Byzantium Summary and Analysis of Stanzas 1-2

Summary

The daytime has faded away, and now, at night, the emperor's soldiers have gone to sleep. The songs of night-walkers—a word that at once suggests people literally walking at night and denotes prostitution—have fallen silent after the ringing of a gong in a cathedral. The city's domes, lit by the stars and moon, look down with apparent disdain at mankind, with its complicated, animalic bodies. The speaker catches sight of a figure, but has trouble determining whether it is a man, a ghost, or a mere imagined vision. In the end, the speaker concludes, it is closest to being simply an image. In any case, it calls to mind a physical object—a mummy, wrapped by Hades himself. This mummy's shroud, unwound, can serve as a path linking the realms of the living and the dead. Its lifeless, breathless mouth has the power to tempt the living into the realm of the dead.
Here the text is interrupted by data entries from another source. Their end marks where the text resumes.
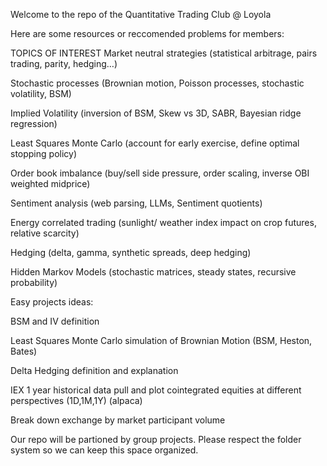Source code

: Welcome to the repo of the Quantitative Trading Club @ Loyola




Here are some resources or reccomended problems for members: 


TOPICS OF INTEREST
Market neutral strategies (statistical arbitrage, pairs trading, parity, hedging…)

Stochastic processes (Brownian motion, Poisson processes, stochastic volatility, BSM)

Implied Volatility (inversion of BSM, Skew vs 3D, SABR, Bayesian ridge regression)

Least Squares Monte Carlo (account for early exercise, define optimal stopping policy)

Order book imbalance (buy/sell side pressure, order scaling, inverse OBI weighted midprice)

Sentiment analysis (web parsing, LLMs, Sentiment quotients)

Energy correlated trading (sunlight/ weather index impact on crop futures, relative scarcity)

Hedging (delta, gamma, synthetic spreads, deep hedging)

Hidden Markov Models (stochastic matrices, steady states, recursive probability)



Easy projects ideas:

BSM and IV definition

Least Squares Monte Carlo simulation of Brownian Motion (BSM, Heston, Bates) 

Delta Hedging definition and explanation

IEX 1 year historical data pull and plot cointegrated equities at different perspectives (1D,1M,1Y) (alpaca)

Break down exchange by market participant volume

Our repo will be partioned by group projects. Please respect the folder system so we can keep this space organized.
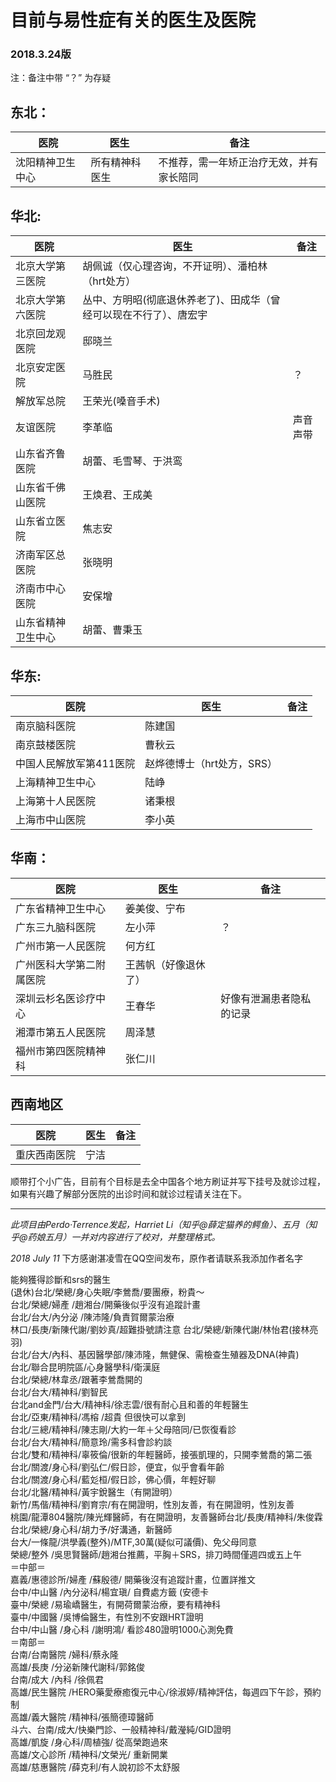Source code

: # 目前与易性症有关的医生及医院

### 2018.3.24版

注：备注中带 “？” 为存疑

## 东北：
| 医院 | 医生 | 备注 |
|-------|--------|--------|
| 沈阳精神卫生中心 | 所有精神科医生 | 不推荐，需一年矫正治疗无效，并有家长陪同 |

## 华北:
| 医院 | 医生 | 备注 |
|-------|--------|--------|
|北京大学第三医院|胡佩诚（仅心理咨询，不开证明）、潘柏林（hrt处方）| |
|北京大学第六医院|丛中、方明昭(彻底退休养老了)、田成华（曾经可以现在不行了）、唐宏宇| |
|北京回龙观医院|邸晓兰| |
|北京安定医院|马胜民|？|
|解放军总院|王荣光(嗓音手术)| |
|友谊医院|李革临|声音声带 |
|山东省齐鲁医院|胡蕾、毛雪琴、于洪鸾| |
|山东省千佛山医院|王焕君、王成美| |
|山东省立医院|焦志安| |
|济南军区总医院|张晓明| |
|济南市中心医院|安保增| |
|山东省精神卫生中心|胡蕾、曹秉玉| |

## 华东:
| 医院 | 医生 | 备注 |
|-------|--------|--------|
|南京脑科医院|陈建国| |
|南京鼓楼医院|曹秋云| |
|中国人民解放军第411医院|赵烨德博士（hrt处方，SRS）| |
|上海精神卫生中心|陆峥| |
|上海第十人民医院|诸秉根| |
|上海市中山医院|李小英| |

## 华南：
| 医院 | 医生 | 备注 |
|-------|--------|--------|
|广东省精神卫生中心|姜美俊、宁布| |
|广东三九脑科医院|左小萍|？|
|广州市第一人民医院|何方红| |
|广州医科大学第二附属医院|王茜帆（好像退休了）| |
|深圳云杉名医诊疗中心|王春华|好像有泄漏患者隐私的记录 |
|湘潭市第五人民医院|周泽慧| |
|福州市第四医院精神科|张仁川| |

## 西南地区
| 医院 | 医生 | 备注 |
|-------|--------|--------|
|重庆西南医院|宁洁| |

顺带打个小广告，目前有个目标是去全中国各个地方刷证并写下挂号及就诊过程，如果有兴趣了解部分医院的出诊时间和就诊过程请关注在下。

---
*此项目由Perdo·Terrence发起，Harriet Li（知乎@薛定猫养的鳄鱼）、五月（知乎@药娘五月）一并对内容进行了校对，并整理格式。*

*2018 July 11* 
下方感谢湛凌雪在QQ空间发布，原作者请联系我添加作者名字 <br>

能夠獲得診斷和srs的醫生 <br>
(退休)台北/榮總/身心失眠/李鶯喬/要團療，粉貴～ <br>
台北/榮總/婦產    /趙湘台/開藥後似乎沒有追蹤計畫 <br>
台北/台大/內分泌  /陳沛隆/負責賀爾蒙治療 <br>
林口/長庚/新陳代謝/劉妙真/超難掛號請注意
台北/榮總/新陳代謝/林怡君(接林亮羽) <br>
台北/台大/內科、基因醫學部/陳沛隆，無健保、需檢查生殖器及DNA(神貴)  <br>
台北/聯合昆明院區/心身醫學科/衛漢庭 <br>
台北/榮總/林韋丞/跟著李鶯喬開的 <br>
台北/台大/精神科/劉智民 <br>
台北and金門/台大/精神科/徐志雲/很有耐心且和善的年輕醫生 <br>
台北/亞東/精神科/馮榕  /超貴 但很快可以拿到 <br>
台北/三總/精神科/陳志剛/大約一年＋父母陪同/已恢復看診 <br>
台北/台大/精神科/簡意玲/需多科會診約談 <br>
台北/雙和/精神科/辜筱倫/很新的年輕醫師，接張凱理的，只開李鶯喬的第二張 <br>
台北/關渡/身心科/劉弘仁/假日診，便宜，似乎會看年齡 <br>
台北/關渡/身心科/藍彣桓/假日診，佛心價，年輕好聊 <br>
台北/北醫/精神科/黃宇銳醫生（有開證明） <br>
新竹/馬偕/精神科/劉育宗/有在開證明，性別友善，有在開證明，性別友善 <br>
桃園/龍潭804醫院/陳光輝醫師，有在開證明，友善醫師台北/長庚/精神科/朱俊霖 <br>
台北/榮總/身心科/胡力予/好溝通，新醫師 <br>
台大/一條龍/洪學義(整外)/MTF,30萬(疑似可議價)、免父母同意 <br>
榮總/整外  /吳思賢醫師/趙湘台推薦，平胸＋SRS，排刀時間僅週四或五上午 <br>
＝中部＝ <br>
嘉義/惠德診所/婦產    /蘇殷德/ 開藥後沒有追蹤計畫，位置詳推文 <br>
台中/中山醫  /內分泌科/楊宜瑱/ 自費處方籤 (安德卡 <br>
臺中/榮總    /易瑜嶠醫生，有開荷爾蒙治療，要有精神科 <br>
臺中/中國醫  /吳博倫醫生，有性別不安跟HRT證明 <br>
台中/中山醫  /身心科  /謝明鴻/ 看診480證明1000心測免費 <br>
＝南部＝ <br>
台南/台南醫院  /婦科/蔡永隆 <br>
高雄/長庚      /分泌新陳代謝科/郭銘俊 <br>
台南/成大      /內科  /徐佩君 <br>
高雄/民生醫院  /HERO藥愛療癒復元中心/徐淑婷/精神評估，每週四下午診，預約制 <br>
高雄/義大醫院  /精神科/張簡德璋醫師 <br>
斗六、台南/成大/快樂門診、一般精神科/戴瀅純/GID證明 <br>
高雄/凱旋      /身心科/周植強/ 從高榮跑過來 <br>
高雄/文心診所  /精神科/文榮光/ 重新開業 <br>
高雄/慈惠醫院         /薛克利/有人說初診不太舒服 <br>
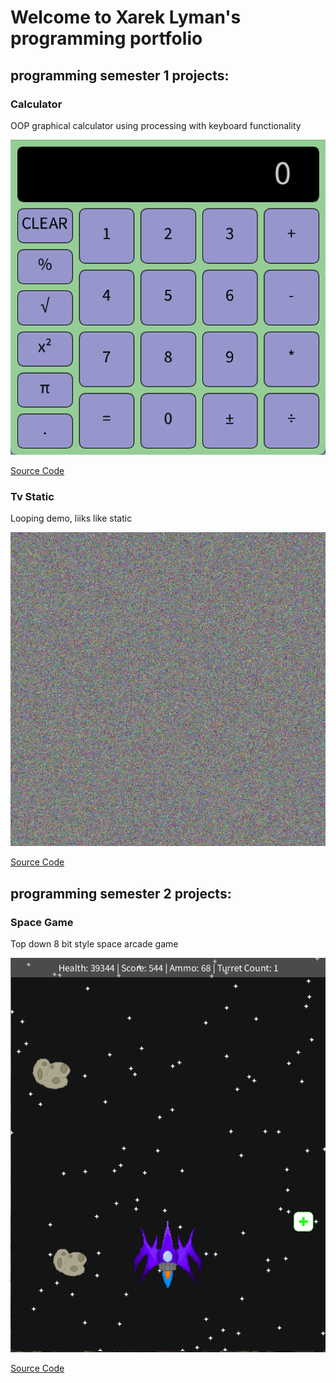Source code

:# Welcome to Xarek Lyman's programming portfolio

## programming semester 1 projects:

### Calculator

OOP graphical calculator using processing with keyboard functionality

![Calculator](https://github.com/Benpoopsalot/computerprograming-2023/blob/main/images/claculator.png?raw=true)

[Source Code](https://github.com/Benpoopsalot/computerprograming-2023/tree/main/src/calculator)

### Tv Static

Looping demo, liiks like static

![Static](https://github.com/Benpoopsalot/computerprograming-2023/blob/main/images/static.png?raw=true)

[Source Code]()

## programming semester 2 projects:

### Space Game

Top down 8 bit style space arcade game

![Gameplay](https://github.com/Benpoopsalot/computerprograming-2023/blob/main/images/space_game.png?raw=true)

[Source Code]()

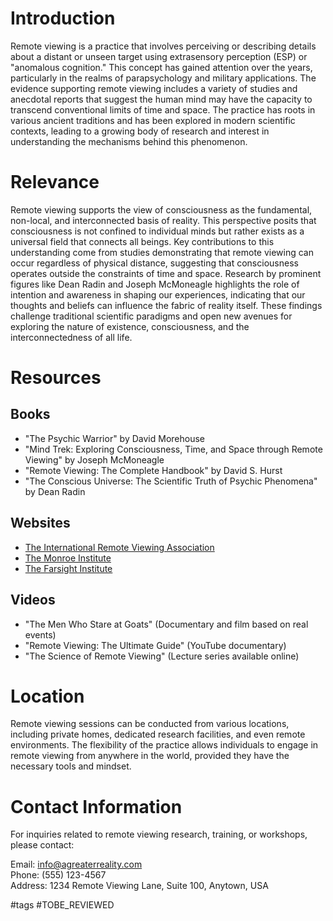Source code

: # Introduction

Remote viewing is a practice that involves perceiving or describing details about a distant or unseen target using extrasensory perception (ESP) or "anomalous cognition." This concept has gained attention over the years, particularly in the realms of parapsychology and military applications. The evidence supporting remote viewing includes a variety of studies and anecdotal reports that suggest the human mind may have the capacity to transcend conventional limits of time and space. The practice has roots in various ancient traditions and has been explored in modern scientific contexts, leading to a growing body of research and interest in understanding the mechanisms behind this phenomenon.

# Relevance

Remote viewing supports the view of consciousness as the fundamental, non-local, and interconnected basis of reality. This perspective posits that consciousness is not confined to individual minds but rather exists as a universal field that connects all beings. Key contributions to this understanding come from studies demonstrating that remote viewing can occur regardless of physical distance, suggesting that consciousness operates outside the constraints of time and space. Research by prominent figures like Dean Radin and Joseph McMoneagle highlights the role of intention and awareness in shaping our experiences, indicating that our thoughts and beliefs can influence the fabric of reality itself. These findings challenge traditional scientific paradigms and open new avenues for exploring the nature of existence, consciousness, and the interconnectedness of all life.

# Resources

## Books

- "The Psychic Warrior" by David Morehouse
- "Mind Trek: Exploring Consciousness, Time, and Space through Remote Viewing" by Joseph McMoneagle
- "Remote Viewing: The Complete Handbook" by David S. Hurst
- "The Conscious Universe: The Scientific Truth of Psychic Phenomena" by Dean Radin

## Websites

- [The International Remote Viewing Association](https://www.irva.org)
- [The Monroe Institute](https://www.monroeinstitute.org)
- [The Farsight Institute](https://www.farsight.org)

## Videos

- "The Men Who Stare at Goats" (Documentary and film based on real events)
- "Remote Viewing: The Ultimate Guide" (YouTube documentary)
- "The Science of Remote Viewing" (Lecture series available online)

# Location

Remote viewing sessions can be conducted from various locations, including private homes, dedicated research facilities, and even remote environments. The flexibility of the practice allows individuals to engage in remote viewing from anywhere in the world, provided they have the necessary tools and mindset.

# Contact Information

For inquiries related to remote viewing research, training, or workshops, please contact:

Email: info@agreaterreality.com  
Phone: (555) 123-4567  
Address: 1234 Remote Viewing Lane, Suite 100, Anytown, USA

#tags 
#TOBE_REVIEWED
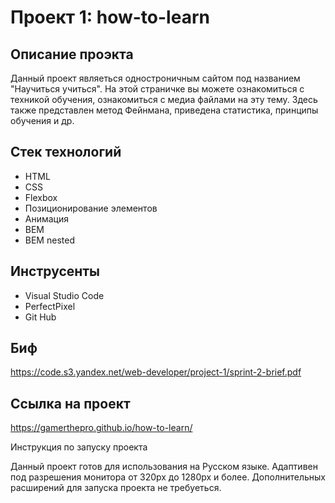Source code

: # Проект 1: how-to-learn

## Описание проэкта

Данный проект являеться одностроничным сайтом под названием "Научиться учиться". На этой страничке вы можете ознакомиться с техникой обучения, ознакомиться с медиа файлами на эту тему. Здесь также представлен метод Фейнмана, приведена статистика, принципы обучения и др.

## Стек технологий

* HTML
* CSS
* Flexbox
* Позиционирование элементов
* Анимация
* BEM
* BEM nested

## Инструсенты

* Visual Studio Code
* PerfectPixel
* Git Hub

## Биф

https://code.s3.yandex.net/web-developer/project-1/sprint-2-brief.pdf

## Ссылка на проект

https://gamerthepro.github.io/how-to-learn/

Инструкция по запуску проекта

Данный проект готов для использования на Русском языке. Адаптивен под разрешения монитора от 320px до 1280px и более. Дополнительных расширений для запуска проекта не требуеться.
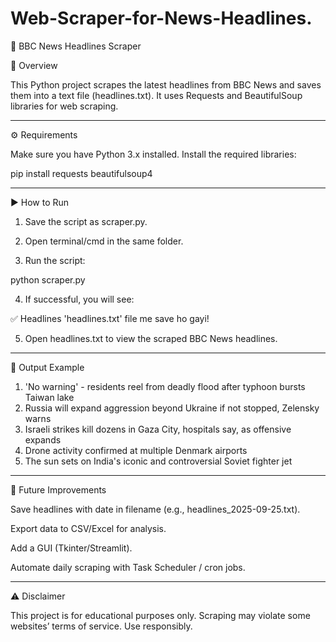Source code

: # Web-Scraper-for-News-Headlines.
📌 BBC News Headlines Scraper

📝 Overview

This Python project scrapes the latest headlines from BBC News and saves them into a text file (headlines.txt).
It uses Requests and BeautifulSoup libraries for web scraping.


---

⚙️ Requirements

Make sure you have Python 3.x installed.
Install the required libraries:

pip install requests beautifulsoup4


---

▶️ How to Run

1. Save the script as scraper.py.


2. Open terminal/cmd in the same folder.


3. Run the script:



python scraper.py

4. If successful, you will see:



✅ Headlines 'headlines.txt' file me save ho gayi!

5. Open headlines.txt to view the scraped BBC News headlines.




---

📂 Output Example

1. 'No warning' - residents reel from deadly flood after typhoon bursts Taiwan lake
2. Russia will expand aggression beyond Ukraine if not stopped, Zelensky warns
3. Israeli strikes kill dozens in Gaza City, hospitals say, as offensive expands
4. Drone activity confirmed at multiple Denmark airports
5. The sun sets on India's iconic and controversial Soviet fighter jet


---

🚀 Future Improvements

Save headlines with date in filename (e.g., headlines_2025-09-25.txt).

Export data to CSV/Excel for analysis.

Add a GUI (Tkinter/Streamlit).

Automate daily scraping with Task Scheduler / cron jobs.



---

⚠️ Disclaimer

This project is for educational purposes only.
Scraping may violate some websites’ terms of service. Use responsibly.
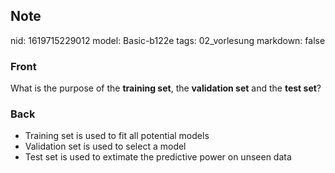 ## Note
nid: 1619715229012
model: Basic-b122e
tags: 02_vorlesung
markdown: false

### Front
What is the purpose of the <b>training set</b>, the <b>validation set</b> and the <b>test set</b>?

### Back
<div>
  <div>
    <ul>
      <li>Training set is used to fit all potential models
      <li>Validation set is used to select a model
      <li>Test set is used to extimate the predictive power on
      unseen data
    </ul>
  </div>
</div>
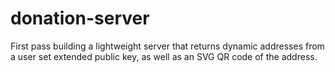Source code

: # donation-server
 
First pass building a lightweight server that returns dynamic addresses from a user set extended public key, as well as an SVG QR code of the address.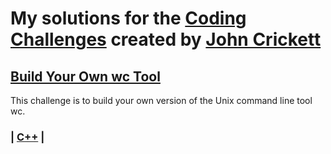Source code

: # My solutions for the [Coding Challenges](https://codingchallenges.fyi/) created by [John Crickett](https://github.com/JohnCrickett)

## [Build Your Own wc Tool](https://codingchallenges.fyi/challenges/challenge-wc)
This challenge is to build your own version of the Unix command line tool wc.

### | [C++](https://github.com/ChristofBecu/CodingChallengesFYI.CCWC-cpp) | 
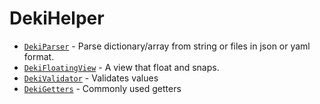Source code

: # DekiHelper

- [`DekiParser`](./Documentation.docc/Parsing.md) - Parse dictionary/array from string or files in json or yaml format.
- [`DekiFloatingView`](./Documentation.docc/DekiFloatingView.md) - A view that float and snaps.
- [`DekiValidator`](./Documentation.docc/DekiValidator.md) - Validates values
- [`DekiGetters`](./Documentation.docc/DekiGetters.md) - Commonly used getters


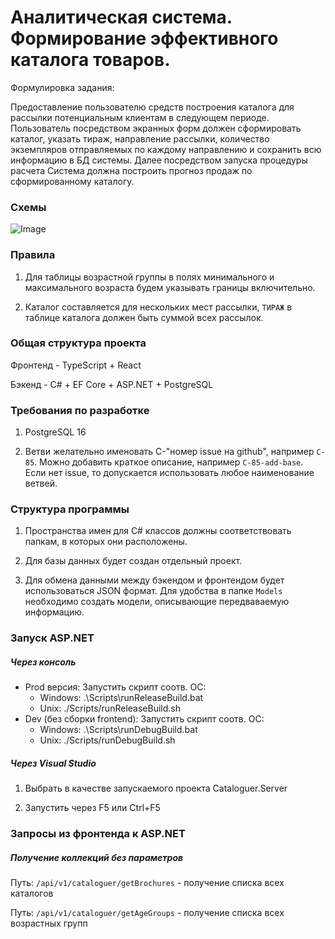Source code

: # Аналитическая система.  Формирование эффективного каталога товаров.

Формулировка задания:

Предоставление пользователю средств построения каталога для рассылки потенциальным клиентам в следующем периоде.
Пользователь посредством экранных форм должен сформировать каталог, указать тираж, направление рассылки, количество экземпляров отправляемых по каждому направлению и сохранить всю информацию в БД системы. Далее посредством запуска процедуры расчета Система должна построить прогноз продаж по сформированному каталогу.

### Схемы

![Image](Labs/ЛР2.png)

### Правила

1. Для таблицы возрастной группы в полях минимального и максимального возраста будем указывать границы включительно.

2. Каталог составляется для нескольких мест рассылки, `ТИРАЖ` в таблице каталога должен быть суммой всех рассылок.


### Общая структура проекта

Фронтенд - TypeScript + React

Бэкенд - C# + EF Core + ASP.NET + PostgreSQL

### Требования по разработке

1. PostgreSQL 16

2. Ветви желательно именовать C-"номер issue на github", например `C-85`. Можно добавить краткое описание, например `C-85-add-base`. Если нет issue, то допускается использовать любое наименование ветвей.

### Структура программы

1. Пространства имен для C# классов должны соответствовать папкам, в которых они расположены.

2. Для базы данных будет создан отдельный проект.

3. Для обмена данными между бэкендом и фронтендом будет использоваться JSON формат. Для удобства в папке `Models` необходимо создать модели, описывающие передваваемую информацию.

### Запуск ASP.NET

##### Через консоль

- Prod версия: Запустить скрипт соотв. ОС:
  - Windows: .\Scripts\runReleaseBuild.bat
  - Unix: ./Scripts/runReleaseBuild.sh
- Dev (без сборки frontend): Запустить скрипт соотв. ОС:
  - Windows: .\Scripts\runDebugBuild.bat
  - Unix: ./Scripts/runDebugBuild.sh

##### Через Visual Studio

1. Выбрать в качестве запускаемого проекта Cataloguer.Server

2. Запустить через F5 или Ctrl+F5

### Запросы из фронтенда к ASP.NET

##### Получение коллекций без параметров

Путь: `/api/v1/cataloguer/getBrochures` - получение списка всех каталогов

Путь: `/api/v1/cataloguer/getAgeGroups` - получение списка всех возрастных групп
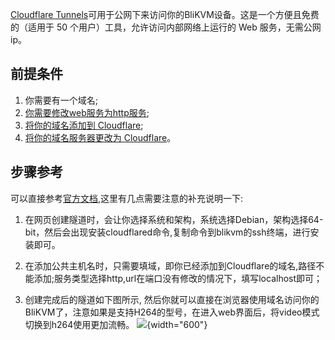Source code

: [Cloudflare Tunnels](https://developers.cloudflare.com/cloudflare-one/connections/connect-networks/)可用于公网下来访问你的BliKVM设备。这是一个方便且免费的（适用于 50 个用户）工具，允许访问内部网络上运行的 Web 服务，无需公网ip。

## 前提条件
1. 你需要有一个域名;
2. [你需要修改web服务为http服务](./https.md);
3. [将你的域名添加到 Cloudflare](https://developers.cloudflare.com/fundamentals/setup/manage-domains/add-site/);
4. [将你的域名服务器更改为 Cloudflare](https://developers.cloudflare.com/dns/zone-setups/full-setup/setup/)。

## 步骤参考

可以直接参考[官方文档](https://developers.cloudflare.com/cloudflare-one/connections/connect-networks/get-started/create-remote-tunnel/),这里有几点需要注意的补充说明一下:

1. 在网页创建隧道时，会让你选择系统和架构，系统选择Debian，架构选择64-bit，然后会出现安装cloudflared命令,复制命令到blikvm的ssh终端，进行安装即可。

2. 在添加公共主机名时，只需要填域，即你已经添加到Cloudflare的域名,路径不能添加;服务类型选择http,url在端口没有修改的情况下，填写localhost即可；

3. 创建完成后的隧道如下图所示, 然后你就可以直接在浏览器使用域名访问你的BliKVM了，注意如果是支持H264的型号，在进入web界面后，将video模式切换到h264使用更加流畅。
![](assets/images/cf/tunnel.png){width="600"}
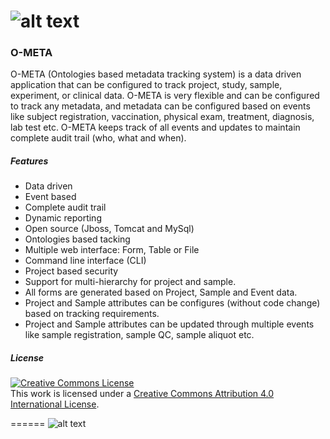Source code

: ![alt text](https://raw.github.com/movence/ometa/master/main/src/www/images/ometa_logo.png "O-META")
=====

### O-META

O-META (Ontologies based metadata tracking system) is a data driven application that can be configured to track project, study, sample, experiment, or clinical data. O-META is very flexible and can be configured to track any metadata, and metadata can be configured based on events like subject registration, vaccination, physical exam, treatment, diagnosis, lab test etc. O-META keeps track of all events and updates to maintain complete audit trail (who, what and when). 

##### Features
* Data driven 
* Event based
* Complete audit trail 
* Dynamic reporting
* Open source (Jboss, Tomcat and MySql)
* Ontologies based tacking
* Multiple web interface: Form, Table or File
* Command line interface (CLI)
* Project based security
* Support for multi-hierarchy for project and sample.
* All forms are generated based on Project, Sample and Event data.
* Project and Sample attributes can be configures (without code change) based on tracking requirements.
* Project and Sample attributes can be updated through multiple events like sample registration, sample QC, sample aliquot etc.


##### License
<a rel="license" href="http://creativecommons.org/licenses/by/4.0/"><img alt="Creative Commons License" style="border-width:0" src="http://i.creativecommons.org/l/by/4.0/88x31.png" /></a><br />This work is licensed under a <a rel="license" href="http://creativecommons.org/licenses/by/4.0/">Creative Commons Attribution 4.0 International License</a>.

======
![alt text](https://raw.github.com/movence/ometa/master/main/src/www/images/header-logo.png "JCVI")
The speaker pays respects to this being as a superhuman link between death and life.

Analysis

These first two stanzas establish Byzantium as a kind of passageway—a transitional space between the earthly and the celestial, the mortal and immortal, the dead and the living. The real city of Byzantium in fact works well as a setting for this set of contradictions. Byzantium, located where the city of Istanbul sits today, was the capital of the Byzantine Empire and a meeting place for Asian and European travelers in the ancient world. In a sense, therefore, Yeats is calling to mind a concrete and very mundane location, associated with political power and military might. On the other hand, he chooses a location from the distant past, setting the poem in a lost world, so that the setting becomes mysterious and elusive.

Yeats establishes this sense of Byzantium as a mystical in-between through a series of symbols, which represent the various juxtaposed elements of the city. First come the paired groups of soldiers and night-walkers. These two groups stand in for the earth-bound, bodily reality of everyday life. Soldiers are associated with bodily strength as well as bodily harm, while night-walkers are associated with sex. However, both of these groups, with their links to the life of the body, are gone. Moreover, they have disappeared in response to a gong, which is itself located in a cathedral. Both the gong and the cathedral have ritual significance in various religious traditions, making these objects, in the poem, sites of spiritual and transcendent life within the physical world. In other words, the mundane life of the body has disappeared, and the life of the spirit is now able to fully emerge.

Similarly, the "starlit or [...] moonlit dome" operates as a symbol of the spiritual within the everyday world, albeit in an even more explicit way. Not only are these domes religious objects, suggesting mosques or churches, they are also literally celestial, bathed in the light of the stars and the moon. Here, the conflict between the celestial and the earthly is reiterated. This time, the starlit domes are personified as acting scornfully toward human beings. Specifically, Yeats explains, their scorn is a reaction to the way in which humans are bound to their bodies, which are often unclean and impure. The poem's first stanza, therefore, sets up a stark contrast, and conflict, between these two groups—the neat, clean, elevated world of the spiritual, and the dirty, messy world of the body.

Yet the following stanza quickly sets about complicating this split with the introduction of a creature who seems at once to be a human body, a ghost, and a phantom. This confusion in and of itself helps to blur the lines between these once-clear categories, showing that not every object or person can be neatly slotted into one realm or another. In fact, the strange, mummified being doesn't just cross over from the underworld to the land of the living. It also creates opportunities for others to do so, "summoning" the living into the world of the dead. Perhaps most radically of all, the speaker explains, this being can actually blend these two worlds, rather than merely traverse them or help others do so. This being brings aspects of life into death and vice-versa, blurring an apparently immutable opposition. It is for this reason, above all, that the speaker seems to admire and wonder at the being.